▸ **WORK TO BE COMPLETED**:
Copy every record exactly, leaving the pictures out.

▸ **AVAILABLE RECORDS**:
<<<<
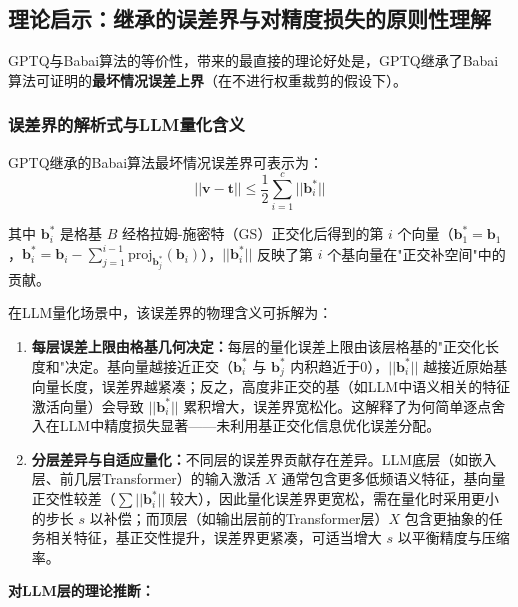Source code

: \documentclass[letterpaper,twocolumn,10pt]{article}
\begin{document}
\subsection{理论启示：继承的误差界与对精度损失的原则性理解}

GPTQ与Babai算法的等价性，带来的最直接的理论好处是，GPTQ继承了Babai算法可证明的\textbf{最坏情况误差上界}（在不进行权重裁剪的假设下）。

\subsubsection{误差界的解析式与LLM量化含义}

GPTQ继承的Babai算法最坏情况误差界可表示为：
$$||\mathbf{v} - \mathbf{t}|| \leq \frac{1}{2}\sum_{i=1}^c ||\mathbf{b}_i^*||$$

其中 $\mathbf{b}_i^*$ 是格基 $B$ 经格拉姆-施密特（GS）正交化后得到的第 $i$ 个向量（$\mathbf{b}_1^* = \mathbf{b}_1$，$\mathbf{b}_i^* = \mathbf{b}_i - \sum_{j=1}^{i-1} \text{proj}_{\mathbf{b}_j^*}(\mathbf{b}_i)$），$||\mathbf{b}_i^*||$ 反映了第 $i$ 个基向量在"正交补空间"中的贡献。

在LLM量化场景中，该误差界的物理含义可拆解为：

\begin{enumerate}
\item \textbf{每层误差上限由格基几何决定：}每层的量化误差上限由该层格基的"正交化长度和"决定。基向量越接近正交（$\mathbf{b}_i^*$ 与 $\mathbf{b}_j^*$ 内积趋近于0），$||\mathbf{b}_i^*||$ 越接近原始基向量长度，误差界越紧凑；反之，高度非正交的基（如LLM中语义相关的特征激活向量）会导致 $||\mathbf{b}_i^*||$ 累积增大，误差界宽松化。这解释了为何简单逐点舍入在LLM中精度损失显著——未利用基正交化信息优化误差分配。

\item \textbf{分层差异与自适应量化：}不同层的误差界贡献存在差异。LLM底层（如嵌入层、前几层Transformer）的输入激活 $X$ 通常包含更多低频语义特征，基向量正交性较差（$\sum ||\mathbf{b}_i^*||$ 较大），因此量化误差界更宽松，需在量化时采用更小的步长 $s$ 以补偿；而顶层（如输出层前的Transformer层）$X$ 包含更抽象的任务相关特征，基正交性提升，误差界更紧凑，可适当增大 $s$ 以平衡精度与压缩率。
\end{enumerate}

\textbf{对LLM层的理论推断：}
\end{document}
>>>>
▸ **WRITTEN ANSWER**:
Source code

: \documentclass[letterpaper,twocolumn,10pt]{article}
\begin{document}
\subsection{理论启示：继承的误差界与对精度损失的原则性理解}

GPTQ与Babai算法的等价性，带来的最直接的理论好处是，GPTQ继承了Babai算法可证明的\textbf{最坏情况误差上界}（在不进行权重裁剪的假设下）。

\subsubsection{误差界的解析式与LLM量化含义}

GPTQ继承的Babai算法最坏情况误差界可表示为：
$$||\mathbf{v} - \mathbf{t}|| \leq \frac{1}{2}\sum_{i=1}^c ||\mathbf{b}_i^*||$$

其中 $\mathbf{b}_i^*$ 是格基 $B$ 经格拉姆-施密特（GS）正交化后得到的第 $i$ 个向量（$\mathbf{b}_1^* = \mathbf{b}_1$，$\mathbf{b}_i^* = \mathbf{b}_i - \sum_{j=1}^{i-1} \text{proj}_{\mathbf{b}_j^*}(\mathbf{b}_i)$），$||\mathbf{b}_i^*||$ 反映了第 $i$ 个基向量在"正交补空间"中的贡献。

在LLM量化场景中，该误差界的物理含义可拆解为：

\begin{enumerate}
\item \textbf{每层误差上限由格基几何决定：}每层的量化误差上限由该层格基的"正交化长度和"决定。基向量越接近正交（$\mathbf{b}_i^*$ 与 $\mathbf{b}_j^*$ 内积趋近于0），$||\mathbf{b}_i^*||$ 越接近原始基向量长度，误差界越紧凑；反之，高度非正交的基（如LLM中语义相关的特征激活向量）会导致 $||\mathbf{b}_i^*||$ 累积增大，误差界宽松化。这解释了为何简单逐点舍入在LLM中精度损失显著——未利用基正交化信息优化误差分配。

\item \textbf{分层差异与自适应量化：}不同层的误差界贡献存在差异。LLM底层（如嵌入层、前几层Transformer）的输入激活 $X$ 通常包含更多低频语义特征，基向量正交性较差（$\sum ||\mathbf{b}_i^*||$ 较大），因此量化误差界更宽松，需在量化时采用更小的步长 $s$ 以补偿；而顶层（如输出层前的Transformer层）$X$ 包含更抽象的任务相关特征，基正交性提升，误差界更紧凑，可适当增大 $s$ 以平衡精度与压缩率。
\end{enumerate}

\textbf{对LLM层的理论推断：}
\end{document}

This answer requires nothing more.